ANCHORAGE — Plans for seismic surveys to help find oil in the Arctic National Wildlife Refuge have fizzled due to a lack of protection for polar bears, according to a brief statement Saturday from the Department of the Interior.

The Kaktovik Inupiat Corp (KIC), the Alaska Native-owned company that applied for permission to conduct the survey, failed to do the required work to identify polar bear dens in the region that would be surveyed, Interior spokeswoman Melissa Schwartz said in an emailed statement.

The likely demise of the seismic plan is the latest in a series of setbacks that have deflated the decades-long ambition to convert the refuge into an oil-producing frontier.

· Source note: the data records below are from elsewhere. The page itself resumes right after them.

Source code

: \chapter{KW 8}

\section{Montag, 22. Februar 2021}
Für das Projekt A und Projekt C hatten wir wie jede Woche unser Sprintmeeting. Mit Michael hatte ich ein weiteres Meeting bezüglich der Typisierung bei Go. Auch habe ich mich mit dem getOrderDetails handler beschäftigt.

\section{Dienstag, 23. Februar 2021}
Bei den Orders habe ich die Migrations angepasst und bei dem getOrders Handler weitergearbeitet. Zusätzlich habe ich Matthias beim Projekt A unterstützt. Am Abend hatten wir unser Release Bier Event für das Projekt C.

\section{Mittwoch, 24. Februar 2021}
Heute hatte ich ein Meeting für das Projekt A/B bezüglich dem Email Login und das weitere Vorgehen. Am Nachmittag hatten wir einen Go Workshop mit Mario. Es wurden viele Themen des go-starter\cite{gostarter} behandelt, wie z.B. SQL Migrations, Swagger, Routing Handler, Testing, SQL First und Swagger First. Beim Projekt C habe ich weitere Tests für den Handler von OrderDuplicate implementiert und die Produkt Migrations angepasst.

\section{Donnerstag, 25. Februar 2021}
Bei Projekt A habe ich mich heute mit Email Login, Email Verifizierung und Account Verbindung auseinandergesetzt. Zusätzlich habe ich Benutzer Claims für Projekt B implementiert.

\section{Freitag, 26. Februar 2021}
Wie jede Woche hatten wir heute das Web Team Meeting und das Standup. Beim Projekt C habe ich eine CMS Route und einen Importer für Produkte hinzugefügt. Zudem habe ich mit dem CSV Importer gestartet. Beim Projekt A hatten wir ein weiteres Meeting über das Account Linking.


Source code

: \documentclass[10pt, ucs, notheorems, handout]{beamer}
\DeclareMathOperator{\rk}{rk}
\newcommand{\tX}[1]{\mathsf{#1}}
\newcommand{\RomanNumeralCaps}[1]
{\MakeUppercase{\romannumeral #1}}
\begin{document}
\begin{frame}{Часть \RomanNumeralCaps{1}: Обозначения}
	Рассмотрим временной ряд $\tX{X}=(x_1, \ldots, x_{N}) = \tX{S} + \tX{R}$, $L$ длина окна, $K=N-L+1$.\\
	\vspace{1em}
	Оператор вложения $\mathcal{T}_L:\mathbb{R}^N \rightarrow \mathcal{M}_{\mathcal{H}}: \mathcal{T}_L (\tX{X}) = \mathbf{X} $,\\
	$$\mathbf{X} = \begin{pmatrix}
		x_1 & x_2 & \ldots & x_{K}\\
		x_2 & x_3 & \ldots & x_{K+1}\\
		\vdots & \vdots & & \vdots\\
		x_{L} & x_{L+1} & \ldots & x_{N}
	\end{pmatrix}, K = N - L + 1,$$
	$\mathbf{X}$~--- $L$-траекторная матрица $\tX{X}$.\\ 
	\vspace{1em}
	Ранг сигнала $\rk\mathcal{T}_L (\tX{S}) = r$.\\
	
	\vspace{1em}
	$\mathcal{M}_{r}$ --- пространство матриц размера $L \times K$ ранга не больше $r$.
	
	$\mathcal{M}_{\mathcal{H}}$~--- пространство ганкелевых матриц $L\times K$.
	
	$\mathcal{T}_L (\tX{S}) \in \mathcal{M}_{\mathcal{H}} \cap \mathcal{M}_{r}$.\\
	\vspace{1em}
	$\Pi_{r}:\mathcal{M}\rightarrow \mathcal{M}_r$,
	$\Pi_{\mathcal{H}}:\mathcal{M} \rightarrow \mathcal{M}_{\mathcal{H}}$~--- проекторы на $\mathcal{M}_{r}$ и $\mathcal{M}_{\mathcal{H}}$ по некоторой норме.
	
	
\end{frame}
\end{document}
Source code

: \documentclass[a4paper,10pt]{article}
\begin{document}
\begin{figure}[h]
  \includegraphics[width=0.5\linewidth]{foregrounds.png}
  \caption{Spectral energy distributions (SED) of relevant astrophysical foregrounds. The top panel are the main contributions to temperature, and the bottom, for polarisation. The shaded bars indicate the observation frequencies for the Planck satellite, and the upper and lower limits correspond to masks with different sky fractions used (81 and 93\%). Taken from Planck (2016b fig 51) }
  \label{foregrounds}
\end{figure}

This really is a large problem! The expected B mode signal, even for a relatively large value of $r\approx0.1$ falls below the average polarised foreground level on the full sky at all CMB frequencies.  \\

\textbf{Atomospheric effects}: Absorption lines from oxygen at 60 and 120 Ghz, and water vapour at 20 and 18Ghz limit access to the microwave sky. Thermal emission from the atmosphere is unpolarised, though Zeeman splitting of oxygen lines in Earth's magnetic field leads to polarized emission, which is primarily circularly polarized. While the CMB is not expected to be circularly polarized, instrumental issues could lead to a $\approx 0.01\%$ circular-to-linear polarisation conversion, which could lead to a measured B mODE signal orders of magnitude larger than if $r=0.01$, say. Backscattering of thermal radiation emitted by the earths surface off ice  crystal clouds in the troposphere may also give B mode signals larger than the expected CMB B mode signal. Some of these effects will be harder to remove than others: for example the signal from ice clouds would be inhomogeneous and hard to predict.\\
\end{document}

Alaska’s oil production has been waning since the late 1980s, when the state produced more than 2 million barrels of crude per day. Now its output is roughly 500,000 bpd.

Former President Donald Trump pushed tax legislation that passed in 2017 and would have allowed for drilling in ANWR, and the federal government held a lease sale in the last days of his presidency.

Identification of den sites was needed for the U.S. Fish and Wildlife to grant KIC an incidental harassment authorization, a permit that would allow seismic operations near polar bears, Schwartz said.

“The company was advised today that their request is no longer actionable,” she said in her statement.

KIC had planned, through contractor SAExploration, to conduct seismic surveys on 352,416 acres within the refuge’s coastal plain. The company missed a Feb. 13 deadline to perform its aerial den-detection work, Schwartz said.

The Jan. 6 ANWR lease sale drew qualifying bids for only 11 tracts, most from an Alaska state agency that was participating as a backstop in case oil companies did not submit bids.

President Joseph Biden and Interior Secretary-designee Deb Haaland oppose oil development in the refuge.